WHAT YOU ARE ASKED TO DO: Please retype the records below exactly, omitting any images.

RECORDS SHOWN:

<<<<

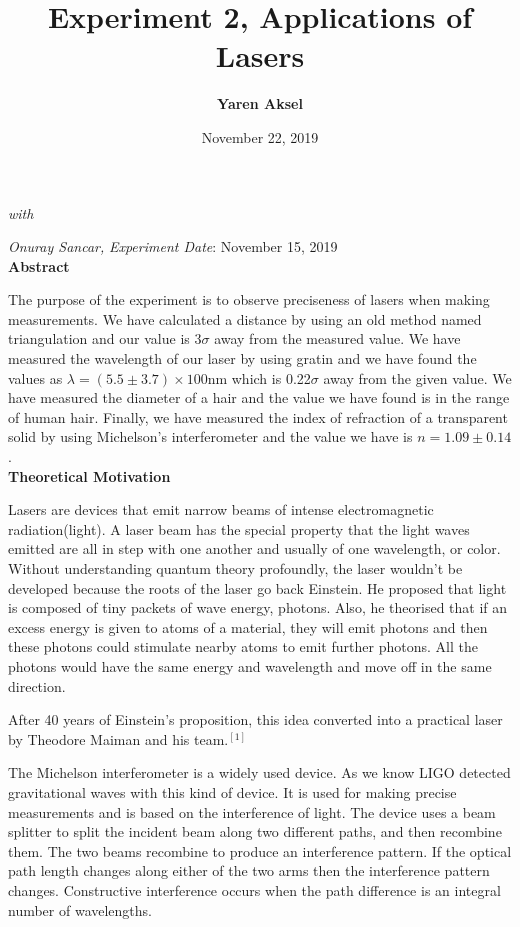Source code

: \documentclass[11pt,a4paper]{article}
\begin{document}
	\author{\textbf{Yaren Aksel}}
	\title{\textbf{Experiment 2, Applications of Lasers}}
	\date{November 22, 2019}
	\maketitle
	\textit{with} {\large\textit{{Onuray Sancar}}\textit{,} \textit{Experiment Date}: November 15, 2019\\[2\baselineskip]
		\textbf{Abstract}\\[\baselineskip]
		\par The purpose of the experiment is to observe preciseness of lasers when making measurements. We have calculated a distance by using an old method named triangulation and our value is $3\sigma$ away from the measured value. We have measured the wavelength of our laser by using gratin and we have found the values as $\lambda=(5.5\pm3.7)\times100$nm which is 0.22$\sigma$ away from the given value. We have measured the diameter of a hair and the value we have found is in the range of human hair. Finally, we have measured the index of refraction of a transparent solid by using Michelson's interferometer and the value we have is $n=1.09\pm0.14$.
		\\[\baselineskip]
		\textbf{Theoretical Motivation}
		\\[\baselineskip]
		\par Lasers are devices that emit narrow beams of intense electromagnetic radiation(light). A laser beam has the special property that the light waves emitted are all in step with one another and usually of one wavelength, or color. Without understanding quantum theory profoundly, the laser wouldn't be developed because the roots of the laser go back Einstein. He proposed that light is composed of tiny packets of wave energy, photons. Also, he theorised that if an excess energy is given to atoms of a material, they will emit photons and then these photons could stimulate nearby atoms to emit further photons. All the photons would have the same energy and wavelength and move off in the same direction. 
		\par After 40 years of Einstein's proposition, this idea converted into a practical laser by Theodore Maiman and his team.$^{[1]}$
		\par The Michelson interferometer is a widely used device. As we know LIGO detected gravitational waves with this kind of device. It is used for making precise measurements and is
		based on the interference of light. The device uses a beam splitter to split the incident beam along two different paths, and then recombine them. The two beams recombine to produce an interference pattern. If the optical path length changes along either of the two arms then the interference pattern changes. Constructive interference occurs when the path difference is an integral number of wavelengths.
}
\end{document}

>>>>

TASK RESULT:
Source code

: \documentclass[11pt,a4paper]{article}
\begin{document}
	\author{\textbf{Yaren Aksel}}
	\title{\textbf{Experiment 2, Applications of Lasers}}
	\date{November 22, 2019}
	\maketitle
	\textit{with} {\large\textit{{Onuray Sancar}}\textit{,} \textit{Experiment Date}: November 15, 2019\\[2\baselineskip]
		\textbf{Abstract}\\[\baselineskip]
		\par The purpose of the experiment is to observe preciseness of lasers when making measurements. We have calculated a distance by using an old method named triangulation and our value is $3\sigma$ away from the measured value. We have measured the wavelength of our laser by using gratin and we have found the values as $\lambda=(5.5\pm3.7)\times100$nm which is 0.22$\sigma$ away from the given value. We have measured the diameter of a hair and the value we have found is in the range of human hair. Finally, we have measured the index of refraction of a transparent solid by using Michelson's interferometer and the value we have is $n=1.09\pm0.14$.
		\\[\baselineskip]
		\textbf{Theoretical Motivation}
		\\[\baselineskip]
		\par Lasers are devices that emit narrow beams of intense electromagnetic radiation(light). A laser beam has the special property that the light waves emitted are all in step with one another and usually of one wavelength, or color. Without understanding quantum theory profoundly, the laser wouldn't be developed because the roots of the laser go back Einstein. He proposed that light is composed of tiny packets of wave energy, photons. Also, he theorised that if an excess energy is given to atoms of a material, they will emit photons and then these photons could stimulate nearby atoms to emit further photons. All the photons would have the same energy and wavelength and move off in the same direction. 
		\par After 40 years of Einstein's proposition, this idea converted into a practical laser by Theodore Maiman and his team.$^{[1]}$
		\par The Michelson interferometer is a widely used device. As we know LIGO detected gravitational waves with this kind of device. It is used for making precise measurements and is
		based on the interference of light. The device uses a beam splitter to split the incident beam along two different paths, and then recombine them. The two beams recombine to produce an interference pattern. If the optical path length changes along either of the two arms then the interference pattern changes. Constructive interference occurs when the path difference is an integral number of wavelengths.
}
\end{document}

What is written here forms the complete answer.